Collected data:
------------------------------
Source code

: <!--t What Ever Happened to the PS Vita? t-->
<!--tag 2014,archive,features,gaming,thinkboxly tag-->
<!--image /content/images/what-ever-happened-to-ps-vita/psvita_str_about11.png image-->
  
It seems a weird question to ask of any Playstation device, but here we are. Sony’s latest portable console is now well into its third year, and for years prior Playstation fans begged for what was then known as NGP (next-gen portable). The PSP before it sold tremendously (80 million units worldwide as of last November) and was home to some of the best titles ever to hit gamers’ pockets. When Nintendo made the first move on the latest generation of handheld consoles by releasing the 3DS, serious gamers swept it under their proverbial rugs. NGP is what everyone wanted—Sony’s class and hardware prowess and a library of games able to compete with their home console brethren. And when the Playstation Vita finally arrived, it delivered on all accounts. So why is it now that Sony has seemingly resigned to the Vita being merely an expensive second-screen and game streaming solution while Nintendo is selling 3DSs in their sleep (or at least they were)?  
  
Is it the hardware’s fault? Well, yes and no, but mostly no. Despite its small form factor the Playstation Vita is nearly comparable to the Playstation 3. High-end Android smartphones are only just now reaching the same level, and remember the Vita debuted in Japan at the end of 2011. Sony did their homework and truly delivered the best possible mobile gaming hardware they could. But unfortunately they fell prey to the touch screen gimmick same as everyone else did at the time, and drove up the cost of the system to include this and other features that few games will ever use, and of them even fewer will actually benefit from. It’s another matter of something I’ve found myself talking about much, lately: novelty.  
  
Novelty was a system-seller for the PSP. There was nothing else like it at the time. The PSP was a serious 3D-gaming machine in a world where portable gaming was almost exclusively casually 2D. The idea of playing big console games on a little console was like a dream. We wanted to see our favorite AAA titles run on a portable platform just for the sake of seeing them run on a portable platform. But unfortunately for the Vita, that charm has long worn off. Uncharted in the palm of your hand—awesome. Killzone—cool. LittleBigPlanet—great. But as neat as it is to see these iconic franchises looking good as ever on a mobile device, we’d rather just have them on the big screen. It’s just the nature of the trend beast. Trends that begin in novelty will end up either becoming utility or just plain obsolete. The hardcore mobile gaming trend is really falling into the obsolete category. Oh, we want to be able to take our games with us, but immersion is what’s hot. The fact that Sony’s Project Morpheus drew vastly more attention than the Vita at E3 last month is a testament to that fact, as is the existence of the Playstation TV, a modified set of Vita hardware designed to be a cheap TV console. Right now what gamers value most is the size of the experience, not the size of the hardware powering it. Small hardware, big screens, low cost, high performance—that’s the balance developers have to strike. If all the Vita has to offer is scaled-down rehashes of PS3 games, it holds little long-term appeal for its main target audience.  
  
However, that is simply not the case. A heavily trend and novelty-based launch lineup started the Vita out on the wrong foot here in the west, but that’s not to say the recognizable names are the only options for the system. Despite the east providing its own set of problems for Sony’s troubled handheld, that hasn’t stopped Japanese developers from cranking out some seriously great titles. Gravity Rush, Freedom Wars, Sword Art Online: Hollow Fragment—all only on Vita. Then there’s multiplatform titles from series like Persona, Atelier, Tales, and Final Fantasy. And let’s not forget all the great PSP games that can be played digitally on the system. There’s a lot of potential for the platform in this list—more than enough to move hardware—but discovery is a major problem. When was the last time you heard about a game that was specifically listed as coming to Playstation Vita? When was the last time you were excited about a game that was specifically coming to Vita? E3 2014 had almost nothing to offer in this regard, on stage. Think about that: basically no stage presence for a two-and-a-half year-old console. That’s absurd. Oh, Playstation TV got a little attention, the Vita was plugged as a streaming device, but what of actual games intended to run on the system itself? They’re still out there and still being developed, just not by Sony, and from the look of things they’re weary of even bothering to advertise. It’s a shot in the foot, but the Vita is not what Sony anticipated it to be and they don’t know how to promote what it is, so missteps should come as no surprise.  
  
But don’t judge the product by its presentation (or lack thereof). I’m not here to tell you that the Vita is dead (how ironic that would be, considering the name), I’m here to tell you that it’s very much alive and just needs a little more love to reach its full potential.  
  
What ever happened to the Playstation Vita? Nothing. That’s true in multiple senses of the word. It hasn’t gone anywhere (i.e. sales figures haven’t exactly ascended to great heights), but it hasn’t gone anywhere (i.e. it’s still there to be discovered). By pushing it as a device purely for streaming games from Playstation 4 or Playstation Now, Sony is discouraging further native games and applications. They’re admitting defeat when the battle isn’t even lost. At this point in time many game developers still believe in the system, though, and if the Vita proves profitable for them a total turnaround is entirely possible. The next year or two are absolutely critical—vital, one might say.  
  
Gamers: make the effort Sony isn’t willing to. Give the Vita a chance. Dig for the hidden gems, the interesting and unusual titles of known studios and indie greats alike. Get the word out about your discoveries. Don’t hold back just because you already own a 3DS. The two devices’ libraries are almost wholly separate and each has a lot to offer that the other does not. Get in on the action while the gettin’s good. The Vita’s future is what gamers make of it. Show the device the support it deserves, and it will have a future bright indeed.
------------------------------
* Try it: Look above for the line with "PS Vita? t-->" and the line with "It seems a weird". Write out those two lines and all the lines between them, exactly, and no others.

* Your response:
: <!--t What Ever Happened to the PS Vita? t-->
<!--tag 2014,archive,features,gaming,thinkboxly tag-->
<!--image /content/images/what-ever-happened-to-ps-vita/psvita_str_about11.png image-->
  
It seems a weird question to ask of any Playstation device, but here we are. Sony’s latest portable console is now well into its third year, and for years prior Playstation fans begged for what was then known as NGP (next-gen portable). The PSP before it sold tremendously (80 million units worldwide as of last November) and was home to some of the best titles ever to hit gamers’ pockets. When Nintendo made the first move on the latest generation of handheld consoles by releasing the 3DS, serious gamers swept it under their proverbial rugs. NGP is what everyone wanted—Sony’s class and hardware prowess and a library of games able to compete with their home console brethren. And when the Playstation Vita finally arrived, it delivered on all accounts. So why is it now that Sony has seemingly resigned to the Vita being merely an expensive second-screen and game streaming solution while Nintendo is selling 3DSs in their sleep (or at least they were)?  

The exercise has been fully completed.